Saga mythique créée en 1991, la série des Civilization repose sur un concept aussi simple qu'ambitieux : donner la chance au joueur de choisir parmi l'une des grandes nations ayant foulé cette Terre et la faire perdurer à travers 6000 ans d'histoire. Il devra asseoir sa supériorité en remportant l'une des victoires possibles : victoire par conquête, par assimilation culturelle, par supériorité technologique... Les six jeux Civilization (et les quelques spin-offs qu'ils ont également pu engendrer) sont autant de preuves que l'on peut approcher un même thème de plusieurs façons différentes. Et c'est bien là l'un des intérêts principaux de série. En effet, chaque nouvel opus ne garde que le prémisse de base pour mieux ré-inventer les mécaniques de jeu, changeant par la même occasion la philosophie sous-jacente et l'approche du sujet : avec ses frontières en mouvement constant, Civilization IV se penchait avant tout sur les peuples ; avec ses nombreuses options militaires Civilization V portait l'accent sur la gestion des empires...

...Et Civilization VI se concentrera sur les villes. La manière dont vous organisez vos villes et dont vous régissez votre réseau urbain au sein de vos frontières joue désormais un rôle prépondérant. Pour cela, chaque ville n'est plus un simple point sur la carte, mais une entité qu'il vous appartiendra de développer en quartiers, prenant chacun une précieuse case d'espace dont vous pourriez autrement exploiter les ressources. Qu'il soit militaire, résidentiel, financier, scientifique, chaque quartier apporte la possibilité de construire un certain type de bâtiment, qui changera la dynamique de votre ville de manière significative. Il est impossible pour une ville d'avoir tous les quartiers disponibles. Voilà qui vous obligera à penser vos villes et donc votre empire de manière stratégique, et à prévoir sur le long terme le chemin que vous voulez que votre civilisation prenne. Cette mécanique met clairement l'architecture urbaine au centre de vos choix stratégiques. Plus que jamais, la victoire passe par réflexion approfondie de l'espace et de vos métropoles.

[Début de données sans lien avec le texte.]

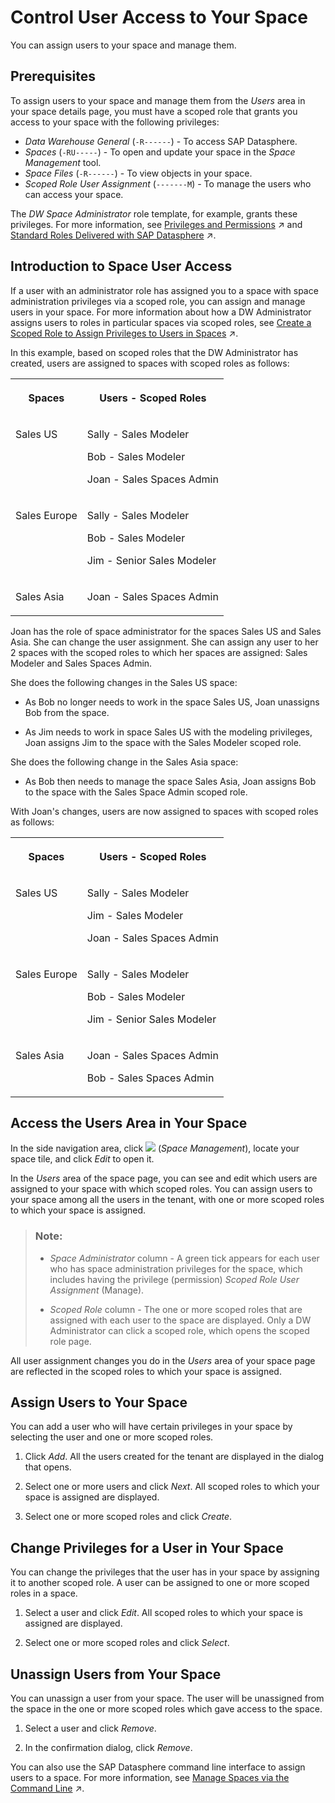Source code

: <!-- loio9d59fe511ae644d98384897443054c16 -->

# Control User Access to Your Space

You can assign users to your space and manage them.



<a name="loio9d59fe511ae644d98384897443054c16__section_j1n_kz3_42c"/>

## Prerequisites

To assign users to your space and manage them from the *Users* area in your space details page, you must have a scoped role that grants you access to your space with the following privileges:

-   *Data Warehouse General* \(`-R------`\) - To access SAP Datasphere.
-   *Spaces* \(`-RU-----`\) - To open and update your space in the *Space Management* tool.
-   *Space Files* \(`-R------`\) - To view objects in your space.
-   *Scoped Role User Assignment* \(`-------M`\) - To manage the users who can access your space.

The *DW Space Administrator* role template, for example, grants these privileges. For more information, see [Privileges and Permissions](https://help.sap.com/viewer/935116dd7c324355803d4b85809cec97/DEV_CURRENT/en-US/d7350c6823a14733a7a5727bad8371aa.html "A privilege represents a task or an area in SAP Datasphere and can be assigned to a specific role. The actions that can be performed in the area are determined by the permissions assigned to a privilege.") :arrow_upper_right: and [Standard Roles Delivered with SAP Datasphere](https://help.sap.com/viewer/935116dd7c324355803d4b85809cec97/DEV_CURRENT/en-US/a50a51d80d5746c9b805a2aacbb7e4ee.html "SAP Datasphere is delivered with several standard roles. A standard role includes a predefined set of privileges and permissions.") :arrow_upper_right:. 



<a name="loio9d59fe511ae644d98384897443054c16__section_sj4_drj_byb"/>

## Introduction to Space User Access

If a user with an administrator role has assigned you to a space with space administration privileges via a scoped role, you can assign and manage users in your space. For more information about how a DW Administrator assigns users to roles in particular spaces via scoped roles, see [Create a Scoped Role to Assign Privileges to Users in Spaces](https://help.sap.com/viewer/935116dd7c324355803d4b85809cec97/DEV_CURRENT/en-US/b5c4e0b6c462414783ebbfc053815521.html "A scoped role inherits a set of scoped privileges from a standard or custom role and grants these privileges to users for use in the assigned spaces.") :arrow_upper_right:.

In this example, based on scoped roles that the DW Administrator has created, users are assigned to spaces with scoped roles as follows:


<table>
<tr>
<th valign="top">

Spaces

</th>
<th valign="top">

Users - Scoped Roles

</th>
</tr>
<tr>
<td valign="top">

Sales US

</td>
<td valign="top">

Sally - Sales Modeler

Bob - Sales Modeler

Joan - Sales Spaces Admin

</td>
</tr>
<tr>
<td valign="top">

Sales Europe

</td>
<td valign="top">

Sally - Sales Modeler

Bob - Sales Modeler

Jim - Senior Sales Modeler

</td>
</tr>
<tr>
<td valign="top">

Sales Asia

</td>
<td valign="top">

Joan - Sales Spaces Admin

</td>
</tr>
</table>

Joan has the role of space administrator for the spaces Sales US and Sales Asia. She can change the user assignment. She can assign any user to her 2 spaces with the scoped roles to which her spaces are assigned: Sales Modeler and Sales Spaces Admin.

She does the following changes in the Sales US space:

-   As Bob no longer needs to work in the space Sales US, Joan unassigns Bob from the space.

-   As Jim needs to work in space Sales US with the modeling privileges, Joan assigns Jim to the space with the Sales Modeler scoped role.


She does the following change in the Sales Asia space:

-   As Bob then needs to manage the space Sales Asia, Joan assigns Bob to the space with the Sales Space Admin scoped role.


With Joan's changes, users are now assigned to spaces with scoped roles as follows:


<table>
<tr>
<th valign="top">

Spaces

</th>
<th valign="top">

Users - Scoped Roles

</th>
</tr>
<tr>
<td valign="top">

Sales US

</td>
<td valign="top">

Sally - Sales Modeler

Jim - Sales Modeler

Joan - Sales Spaces Admin

</td>
</tr>
<tr>
<td valign="top">

Sales Europe

</td>
<td valign="top">

Sally - Sales Modeler

Bob - Sales Modeler

Jim - Senior Sales Modeler

</td>
</tr>
<tr>
<td valign="top">

Sales Asia

</td>
<td valign="top">

Joan - Sales Spaces Admin

Bob - Sales Spaces Admin

</td>
</tr>
</table>



<a name="loio9d59fe511ae644d98384897443054c16__section_wt4_p2t_2yb"/>

## Access the Users Area in Your Space

In the side navigation area, click ![](Integrating-Data-Via-Database-Users/Open-SQL-Schema/images/Space_Management_a868247.png) \(*Space Management*\), locate your space tile, and click *Edit* to open it.

In the *Users* area of the space page, you can see and edit which users are assigned to your space with which scoped roles. You can assign users to your space among all the users in the tenant, with one or more scoped roles to which your space is assigned.

> ### Note:  
> -   *Space Administrator* column - A green tick appears for each user who has space administration privileges for the space, which includes having the privilege \(permission\) *Scoped Role User Assignment* \(Manage\).
> 
> -   *Scoped Role* column - The one or more scoped roles that are assigned with each user to the space are displayed. Only a DW Administrator can click a scoped role, which opens the scoped role page.

All user assignment changes you do in the *Users* area of your space page are reflected in the scoped roles to which your space is assigned.



<a name="loio9d59fe511ae644d98384897443054c16__section_hf2_srj_byb"/>

## Assign Users to Your Space

You can add a user who will have certain privileges in your space by selecting the user and one or more scoped roles.

1.  Click *Add*. All the users created for the tenant are displayed in the dialog that opens.

2.  Select one or more users and click *Next*. All scoped roles to which your space is assigned are displayed.

3.  Select one or more scoped roles and click *Create*.




<a name="loio9d59fe511ae644d98384897443054c16__section_sk1_wrj_byb"/>

## Change Privileges for a User in Your Space

You can change the privileges that the user has in your space by assigning it to another scoped role. A user can be assigned to one or more scoped roles in a space.

1.  Select a user and click *Edit*. All scoped roles to which your space is assigned are displayed.

2.  Select one or more scoped roles and click *Select*.




<a name="loio9d59fe511ae644d98384897443054c16__section_sbt_wrj_byb"/>

## Unassign Users from Your Space

You can unassign a user from your space. The user will be unassigned from the space in the one or more scoped roles which gave access to the space.

1.  Select a user and click *Remove*.

2.  In the confirmation dialog, click *Remove*.




You can also use the SAP Datasphere command line interface to assign users to a space. For more information, see [Manage Spaces via the Command Line](https://help.sap.com/viewer/9b8363ae47c347de9a027c0e5567a37a/DEV_CURRENT/en-US/5eac5b71e2d34c32b63f3d8d47a0b1d0.html "Users with an administrator role can use the datasphere command line interface to create, read, update, and delete spaces. Users with a space administrator role can update some space properties, add (or remove) users, database users and HDI containers, and delete spaces.") :arrow_upper_right:.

Comme les quartiers, les Merveilles prennent désormais une case de la carte. Vous ne pourrez plus 'spammer' les merveilles jusqu'à la victoire culturelle.

Par delà cette nouvelle approche, Civilization reste Civilization. Avant de commencer à jouer, libre à vous de choisir l'empire que vous incarnerez, suivant vos affinités personnelles bien sûr, mais aussi sans oublier de prendre en compte leurs caractéristiques uniques, telles que des unités militaires ou des bâtiments propres à chacune, ou encore des pouvoirs passifs ou actifs, souvent en lien avec leur histoire. Chaque civilisation est également rattachée à l'un de ses plus grands dirigeants, qui incarnera en quelque sorte l'Esprit de son empire à travers les ages. De manière plus pragmatique, il s'agira aussi de votre interlocuteur lors des négociations diplomatiques tout au long de la partie.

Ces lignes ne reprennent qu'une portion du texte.